Segment Start: Provided material

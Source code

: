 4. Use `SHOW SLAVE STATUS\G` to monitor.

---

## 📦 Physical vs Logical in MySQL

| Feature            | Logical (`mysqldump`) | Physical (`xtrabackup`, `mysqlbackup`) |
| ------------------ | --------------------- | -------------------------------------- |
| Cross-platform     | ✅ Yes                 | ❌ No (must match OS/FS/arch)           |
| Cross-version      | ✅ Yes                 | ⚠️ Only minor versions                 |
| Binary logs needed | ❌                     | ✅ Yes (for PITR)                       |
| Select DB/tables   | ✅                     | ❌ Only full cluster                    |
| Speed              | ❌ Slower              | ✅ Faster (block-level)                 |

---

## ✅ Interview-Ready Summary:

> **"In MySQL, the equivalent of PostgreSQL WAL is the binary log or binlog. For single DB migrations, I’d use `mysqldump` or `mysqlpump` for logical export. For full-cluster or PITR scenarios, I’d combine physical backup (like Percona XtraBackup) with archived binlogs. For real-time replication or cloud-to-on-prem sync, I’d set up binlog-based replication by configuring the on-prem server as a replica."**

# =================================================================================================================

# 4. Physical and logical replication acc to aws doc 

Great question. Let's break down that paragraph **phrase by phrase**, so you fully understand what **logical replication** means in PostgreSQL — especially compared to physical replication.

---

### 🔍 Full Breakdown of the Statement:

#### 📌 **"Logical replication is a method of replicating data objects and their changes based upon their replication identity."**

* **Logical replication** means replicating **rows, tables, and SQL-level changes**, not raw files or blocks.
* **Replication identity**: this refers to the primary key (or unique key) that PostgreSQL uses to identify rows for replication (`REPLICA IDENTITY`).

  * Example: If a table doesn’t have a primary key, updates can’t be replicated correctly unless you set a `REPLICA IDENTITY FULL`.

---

Segment End: Provided material

Directions
Find the lines in the data that include "rows", then copy each of them.

Problem solution
* **Logical replication** means replicating **rows, tables, and SQL-level changes**, not raw files or blocks.
* **Replication identity**: this refers to the primary key (or unique key) that PostgreSQL uses to identify rows for replication (`REPLICA IDENTITY`).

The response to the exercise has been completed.